- **Dataset entries**:
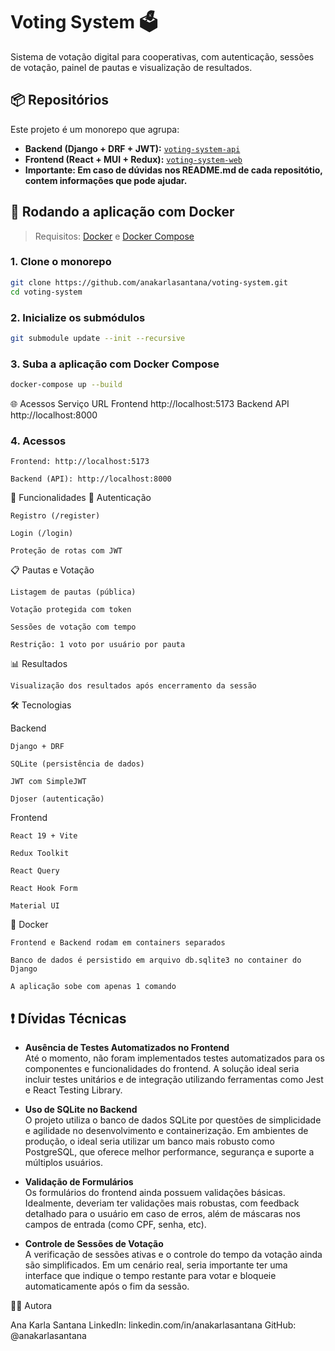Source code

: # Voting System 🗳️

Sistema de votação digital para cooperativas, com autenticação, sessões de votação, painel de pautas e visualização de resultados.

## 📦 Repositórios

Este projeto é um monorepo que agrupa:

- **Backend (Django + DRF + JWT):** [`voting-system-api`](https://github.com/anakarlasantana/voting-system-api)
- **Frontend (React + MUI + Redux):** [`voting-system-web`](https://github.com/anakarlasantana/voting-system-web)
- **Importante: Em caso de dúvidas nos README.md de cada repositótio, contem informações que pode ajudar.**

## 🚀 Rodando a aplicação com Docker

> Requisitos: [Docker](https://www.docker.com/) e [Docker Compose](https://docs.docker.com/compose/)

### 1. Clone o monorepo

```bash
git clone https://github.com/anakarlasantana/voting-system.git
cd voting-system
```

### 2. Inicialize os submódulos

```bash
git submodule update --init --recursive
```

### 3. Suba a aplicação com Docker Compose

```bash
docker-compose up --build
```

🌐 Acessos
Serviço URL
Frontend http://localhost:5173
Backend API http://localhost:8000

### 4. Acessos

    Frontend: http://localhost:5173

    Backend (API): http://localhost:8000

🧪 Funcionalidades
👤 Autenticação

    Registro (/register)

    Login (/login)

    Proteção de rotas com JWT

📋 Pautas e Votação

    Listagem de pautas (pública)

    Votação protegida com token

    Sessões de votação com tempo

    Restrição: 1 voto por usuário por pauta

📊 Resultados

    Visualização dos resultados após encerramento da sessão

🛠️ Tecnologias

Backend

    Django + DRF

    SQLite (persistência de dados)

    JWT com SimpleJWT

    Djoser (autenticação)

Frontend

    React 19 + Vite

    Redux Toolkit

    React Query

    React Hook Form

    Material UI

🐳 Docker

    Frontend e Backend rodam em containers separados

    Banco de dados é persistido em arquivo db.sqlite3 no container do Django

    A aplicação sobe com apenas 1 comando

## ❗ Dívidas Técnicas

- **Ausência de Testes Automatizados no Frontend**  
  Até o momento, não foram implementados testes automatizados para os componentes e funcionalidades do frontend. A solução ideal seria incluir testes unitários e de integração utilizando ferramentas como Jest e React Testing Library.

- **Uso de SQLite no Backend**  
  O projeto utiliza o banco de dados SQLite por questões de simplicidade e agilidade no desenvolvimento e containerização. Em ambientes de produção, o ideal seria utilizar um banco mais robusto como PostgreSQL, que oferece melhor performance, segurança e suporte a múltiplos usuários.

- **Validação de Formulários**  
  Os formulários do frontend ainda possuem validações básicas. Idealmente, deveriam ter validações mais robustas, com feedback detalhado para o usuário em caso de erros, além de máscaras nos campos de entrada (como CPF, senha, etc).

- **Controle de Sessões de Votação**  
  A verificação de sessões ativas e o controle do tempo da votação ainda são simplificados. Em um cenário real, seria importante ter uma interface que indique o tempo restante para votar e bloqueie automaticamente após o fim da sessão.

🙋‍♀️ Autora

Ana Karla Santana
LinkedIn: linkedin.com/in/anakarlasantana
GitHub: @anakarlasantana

- **What you will do**: Print exactly the lines above from the one with "Sessões de votação com tempo" to the one with "- **Uso de SQLite no Backend**", including both.

- **Solved exercise**:
    Sessões de votação com tempo

    Restrição: 1 voto por usuário por pauta

📊 Resultados

    Visualização dos resultados após encerramento da sessão

🛠️ Tecnologias

Backend

    Django + DRF

    SQLite (persistência de dados)

    JWT com SimpleJWT

    Djoser (autenticação)

Frontend

    React 19 + Vite

    Redux Toolkit

    React Query

    React Hook Form

    Material UI

🐳 Docker

    Frontend e Backend rodam em containers separados

    Banco de dados é persistido em arquivo db.sqlite3 no container do Django

    A aplicação sobe com apenas 1 comando

## ❗ Dívidas Técnicas

- **Ausência de Testes Automatizados no Frontend**  
  Até o momento, não foram implementados testes automatizados para os componentes e funcionalidades do frontend. A solução ideal seria incluir testes unitários e de integração utilizando ferramentas como Jest e React Testing Library.

- **Uso de SQLite no Backend**  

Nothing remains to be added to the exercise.